Aug 22, 2017
The Shoprite Group delivered industry-leading results for the 2017 financial year, defying tough market conditions. Now serving over 35 million individual customers on the African continent, the Group gained market-share and grew trading profit 11.6% (15.7% compared to 52 weeks) to R8 billion.
- Pieter Engelbrecht, Chief Executive Officer
Key Figures *
- Trading profit up 11.6% (52 weeks: 15.7%) to R8 billion
- Turnover up 8.4% (52 weeks: 10.6%) to R141 billion
- EBITDA up 6.8% (52 weeks: 8.9%) to R10 billion
- Diluted headline earnings per share up 11.9% (52 weeks: 16.1%) to 1,007.4 cents
- A dividend of 504 cents per ordinary share has been declared, up 11.5% over the 452 cents of the corresponding period.
The core South African supermarket operation, which represents 72% of total sales and 79% of trading profit, grew sales by 8.0% to R101.734 billion (52 weeks: 10.5%). Internal inflation on all items was 5.9%.
Checkers and Checkers Hyper increased sales with 8.5% (52 weeks: 10.8%) to R38.594 billion. Growth in the LSM 8-10 market was supported by the enlargement of the division’s fresh and convenience product offer, which doubled over the past year, on the back of 100 new products which were added to the range.

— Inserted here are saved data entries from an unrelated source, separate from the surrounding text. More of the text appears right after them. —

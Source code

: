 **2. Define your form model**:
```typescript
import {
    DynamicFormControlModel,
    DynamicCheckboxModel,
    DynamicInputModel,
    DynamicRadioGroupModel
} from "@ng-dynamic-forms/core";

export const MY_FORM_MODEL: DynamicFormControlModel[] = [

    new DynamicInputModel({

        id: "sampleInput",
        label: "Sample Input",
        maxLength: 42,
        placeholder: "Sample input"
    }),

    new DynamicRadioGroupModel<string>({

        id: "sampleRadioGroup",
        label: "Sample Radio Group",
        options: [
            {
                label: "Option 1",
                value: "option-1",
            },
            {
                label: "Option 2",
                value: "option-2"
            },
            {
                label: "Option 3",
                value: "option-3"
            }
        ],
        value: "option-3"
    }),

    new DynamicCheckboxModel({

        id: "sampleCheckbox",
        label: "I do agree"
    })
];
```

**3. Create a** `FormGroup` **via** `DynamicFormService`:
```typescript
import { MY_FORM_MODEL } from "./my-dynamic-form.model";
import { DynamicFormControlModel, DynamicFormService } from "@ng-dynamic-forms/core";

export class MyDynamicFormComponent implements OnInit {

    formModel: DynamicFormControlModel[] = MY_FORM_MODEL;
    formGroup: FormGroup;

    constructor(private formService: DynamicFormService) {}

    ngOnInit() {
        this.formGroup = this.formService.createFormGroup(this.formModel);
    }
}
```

The expansion of private labels is gaining momentum with sales growing ahead of total sales. In the last six months alone 341 new lines were added and private label sales equated to 14.7% of South African sales, which still lags the reported industry average of 18.5%, indicating significant growth potential.
The Shoprite brand, with its focus on middle and lower-income consumers, continued to subsidise basic food prices to assist the most economically vulnerable. Sales grew by 6.0% (52 weeks: 8.6%) to R52 billion and market share increased. With affordability being a key focus for its middle to lower LSM customers, the Group shielded customers from cost price increases worth R1.8 billion.
Among the smaller divisions in the Group, LiquorShop achieved the highest sales growth of 20.4% (52 weeks: 22.7%) to R4.8 billion. It’s South Africa’s fastest-growing retail liquor chain at a store opening rate of almost one per week. Market share is now 18.2% and growing.
The OK Franchise Division in general performed above expectation and turnover grew 10.1%, also gaining market share. The franchise division has a strong growth focus and will continue its restructuring to improve service delivery and to enhance the image of the OK brand.
Trading outside of South Africa’s borders, where the Group opened a net 51 new stores of which 20 are supermarkets, strengthened, despite the significant devaluation against the rand of most of the currencies in which the Group transacts.
Growth was driven by improvements across the product and service offering and Supermarkets Non-RSA generated sales of R24.8 billion, 11.7% higher than the corresponding period (52 weeks: 13.5%). Growth in constant currencies was a very healthy 31.6%.
Engelbrecht says the Group continues to modernise and have invested in a new ERP technology platform to improve its agility and scalability for rapid deployment and future acquisitions.
Outlook
The Group will continue to establish new outlets in South Africa and the doors of its 1001st supermarket in the country will be opened tomorrow (23 August 2017).
Expansion in other emerging markets is one of the key drivers of growth. While developing countries beyond Africa are under investigation, the Group will continue to enlarge its footprint on the continent through expansion in the current countries it operates in as well as new territories altogether. Currently it trades in 15 countries through 2 689 stores and communicates to customers in 23 languages. These stores serve more than 100 customers every second of every day.
*The key information is for a 52-week period, compared to 53 weeks of the preceding financial year which have been restated for a change in accounting policy with respect to the treatment of advertising rebates. The comparative figures for the restated 52 weeks are given in brackets and are unaudited.